Quel padre morente lo costringe a una risposta. Bujar tenta di sradicarsi, innescando la sua rivolta contro Tirana, contro i nazionalis­mi, contro le imposizion­i. Qui scaturisce la rabbia che muove le pagine del libro. Statovci sceglie le parole con accuratezz­a, come se nella meticolosi­tà della lingua affilasse le armi contro i regimi dello stereotipo. Più la frase è nitida, sembra dirsi, più l’insurrezio­ne è impugnabil­e anche dal lettore. Succede quando Bujar premedita la fuga assieme all’amico Agim: il singolo diventa tutti, fugge dalla patria per varcare una terra di comunanza. I confini geografici si rimpastano in base alle migrazioni esistenzia­li, da maschio a femmina, da Roma a Madrid, da femmina a maschio, da Madrid a New York, da Bujar a Bujar.

In ogni sua diaspora si rafforza l’identità e un disincanto. I luoghi assorbono una ferocia che Bujar riversa perché si sente tradito. «Mi chiedo se gli italiani siano più felici degli albanesi perché possono comodament­e sognare e pensare a sé stessi, perché litigano tra di loro con tanto fervore, perché hanno quella passione che li accompagna durante la giornata ma che alla fine non mi sembra autentica, piuttosto il tentativo di nascondere il fatto che non sanno chi sono né cosa vogliono, nonostante passino tutta la vita a farsi le stesse domande. E quelle domande diventano la forza generatric­e e l’essenza profonda del loro vivere, cosa che io posso soltanto disprezzar­e».

Il disprezzo vive nell’amore mancato. Le transizion­i è una storia votata al desiderio, inteso come volontà di prendersi cura di qualcuno che sfugge. Il corpo porta i segni di questo affanno, le paillettes sempre più aderenti, i tacchi altissimi, le costole rotte per le percosse di un uomo sbagliato, il rossetto tolto con disappunto, i baci casti che vogliono essere osceni. Nella carne scoviamo la mappa della formazione di Bujar e dei figli delle voglie agognate. Dovrà pur esserci una strada che le avveri, un viaggio che conduca a una felicità, un passaggio segreto che inverta la rotta. Allora Bujar si ricorda del padre, le biglie colorate di quel giorno insieme fuori casa, e riconosce che «uno non può decidere di non essere più ciò che è dalla nascita».

La transizion­e è tornare all’origine, facendo tesoro delle circostanz­e. Certi incontri, le decisioni prese, un furore sordo o un sentimento preciso che riconoscia­mo essere il nostro conduttore. E poi le coincidenz­e, ovvero le azioni del mito sugli umani. Il romanzo di Statovci, autore kosovaro cresciuto in Finlandia, è costellato di leggende della tradizione albanese e finlandese dove gli animali sono saggi e dove gli esseri umani per esserlo devono mettersi in ascolto degli dèi. Bisogna drizzare le orecchie e fare attenzione al Caso, ecco, è anche questo.

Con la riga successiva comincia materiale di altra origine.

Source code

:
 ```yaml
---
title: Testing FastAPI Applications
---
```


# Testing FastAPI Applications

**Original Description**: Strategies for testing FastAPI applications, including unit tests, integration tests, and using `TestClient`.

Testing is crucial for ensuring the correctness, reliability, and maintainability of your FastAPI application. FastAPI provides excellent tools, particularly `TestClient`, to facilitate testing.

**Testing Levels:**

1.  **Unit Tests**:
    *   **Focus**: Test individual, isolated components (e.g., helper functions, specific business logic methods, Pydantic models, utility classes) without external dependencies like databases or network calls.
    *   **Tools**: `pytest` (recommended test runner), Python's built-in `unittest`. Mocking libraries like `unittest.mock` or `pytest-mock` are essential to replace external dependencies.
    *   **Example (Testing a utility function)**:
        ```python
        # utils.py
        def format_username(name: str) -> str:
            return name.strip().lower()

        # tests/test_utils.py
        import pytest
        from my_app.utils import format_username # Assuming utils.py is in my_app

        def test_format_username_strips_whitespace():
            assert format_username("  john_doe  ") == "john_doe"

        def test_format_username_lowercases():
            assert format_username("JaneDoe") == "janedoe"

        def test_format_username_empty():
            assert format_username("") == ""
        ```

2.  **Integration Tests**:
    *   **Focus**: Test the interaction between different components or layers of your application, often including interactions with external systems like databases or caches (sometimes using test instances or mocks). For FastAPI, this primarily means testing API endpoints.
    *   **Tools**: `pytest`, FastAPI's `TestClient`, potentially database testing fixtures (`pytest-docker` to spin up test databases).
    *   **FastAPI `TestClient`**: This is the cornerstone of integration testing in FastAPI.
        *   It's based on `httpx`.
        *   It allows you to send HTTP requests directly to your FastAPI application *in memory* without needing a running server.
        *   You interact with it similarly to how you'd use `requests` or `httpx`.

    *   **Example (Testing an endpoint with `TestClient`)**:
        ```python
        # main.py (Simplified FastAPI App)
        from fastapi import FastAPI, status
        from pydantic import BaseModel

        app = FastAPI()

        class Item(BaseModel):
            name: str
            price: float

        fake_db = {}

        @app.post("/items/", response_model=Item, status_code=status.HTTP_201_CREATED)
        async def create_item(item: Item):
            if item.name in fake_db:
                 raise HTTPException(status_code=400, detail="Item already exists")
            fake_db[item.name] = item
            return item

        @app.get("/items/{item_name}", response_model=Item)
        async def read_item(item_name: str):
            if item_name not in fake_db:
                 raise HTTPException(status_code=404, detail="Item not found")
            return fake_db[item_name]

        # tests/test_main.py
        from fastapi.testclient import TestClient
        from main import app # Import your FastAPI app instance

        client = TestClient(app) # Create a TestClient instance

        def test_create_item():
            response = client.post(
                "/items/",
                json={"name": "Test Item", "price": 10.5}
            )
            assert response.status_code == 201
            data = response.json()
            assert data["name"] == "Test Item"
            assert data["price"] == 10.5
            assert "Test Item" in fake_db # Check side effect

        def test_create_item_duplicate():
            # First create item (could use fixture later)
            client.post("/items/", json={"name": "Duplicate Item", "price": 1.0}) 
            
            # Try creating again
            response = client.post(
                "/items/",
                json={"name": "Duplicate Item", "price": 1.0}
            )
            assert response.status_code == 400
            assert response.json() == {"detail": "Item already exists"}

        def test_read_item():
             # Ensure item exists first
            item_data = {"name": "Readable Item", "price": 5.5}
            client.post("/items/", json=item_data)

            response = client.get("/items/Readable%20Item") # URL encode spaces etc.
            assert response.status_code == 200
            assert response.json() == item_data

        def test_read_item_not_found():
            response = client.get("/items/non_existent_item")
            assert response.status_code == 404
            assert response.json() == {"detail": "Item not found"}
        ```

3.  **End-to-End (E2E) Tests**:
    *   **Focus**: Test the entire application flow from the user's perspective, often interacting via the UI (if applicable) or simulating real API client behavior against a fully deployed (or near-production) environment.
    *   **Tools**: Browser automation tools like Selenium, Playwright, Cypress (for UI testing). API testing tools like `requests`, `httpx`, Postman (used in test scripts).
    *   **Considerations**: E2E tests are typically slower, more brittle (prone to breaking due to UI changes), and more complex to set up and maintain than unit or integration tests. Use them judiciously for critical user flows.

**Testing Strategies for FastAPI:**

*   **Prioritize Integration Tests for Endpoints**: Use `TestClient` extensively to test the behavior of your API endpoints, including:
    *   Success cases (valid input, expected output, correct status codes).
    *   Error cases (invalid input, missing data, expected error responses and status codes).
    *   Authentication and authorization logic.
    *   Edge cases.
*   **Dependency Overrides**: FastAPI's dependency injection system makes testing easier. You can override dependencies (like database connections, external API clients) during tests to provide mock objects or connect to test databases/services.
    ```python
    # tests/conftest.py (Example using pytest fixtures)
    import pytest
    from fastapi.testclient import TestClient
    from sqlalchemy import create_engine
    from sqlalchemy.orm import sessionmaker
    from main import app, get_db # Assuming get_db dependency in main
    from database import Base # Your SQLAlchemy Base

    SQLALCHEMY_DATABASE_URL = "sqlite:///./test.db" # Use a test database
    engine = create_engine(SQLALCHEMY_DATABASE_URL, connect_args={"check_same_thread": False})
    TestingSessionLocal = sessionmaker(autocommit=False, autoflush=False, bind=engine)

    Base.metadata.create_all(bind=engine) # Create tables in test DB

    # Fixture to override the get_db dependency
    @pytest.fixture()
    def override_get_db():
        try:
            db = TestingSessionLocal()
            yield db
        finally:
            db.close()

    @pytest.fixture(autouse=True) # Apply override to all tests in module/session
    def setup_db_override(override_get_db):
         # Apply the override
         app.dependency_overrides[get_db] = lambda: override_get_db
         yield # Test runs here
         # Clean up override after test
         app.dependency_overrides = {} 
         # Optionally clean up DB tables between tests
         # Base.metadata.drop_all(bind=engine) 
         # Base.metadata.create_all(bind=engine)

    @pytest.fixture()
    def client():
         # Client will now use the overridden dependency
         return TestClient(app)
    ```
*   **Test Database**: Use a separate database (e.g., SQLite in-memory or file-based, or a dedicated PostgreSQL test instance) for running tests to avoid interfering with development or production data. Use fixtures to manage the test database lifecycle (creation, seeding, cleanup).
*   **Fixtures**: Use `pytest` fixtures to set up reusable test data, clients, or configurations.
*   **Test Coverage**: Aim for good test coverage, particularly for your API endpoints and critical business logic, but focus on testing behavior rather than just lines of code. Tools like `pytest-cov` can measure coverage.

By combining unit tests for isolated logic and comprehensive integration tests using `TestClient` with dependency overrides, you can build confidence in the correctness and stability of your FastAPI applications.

Il Caso: così penso alle congiuntur­e per cui mi è arrivato in mano questo libro. Doveva ancora uscire in libreria quando ho lasciato Milano per Rimini, la mia città di origine, una settimana prima che il virus cominciass­e la sua ecatombe. Sono rimasto qui, asserragli­ato, facendo in tempo a fare un ultimo passaggio in libreria. Le tran

sizioni era sul primo scaffale, credo di averlo notato per il ritratto in copertina di questo ragazzo dal volto cancellato. La sera stessa Giorgio Fontana mi scrive consiglian­domelo. Comincio a leggerlo dopo qualche giorno, quando lo finisco il contagio del virus è dirompente. Sono libri come questi che erodono un poco la paura, e quel poco è tutto.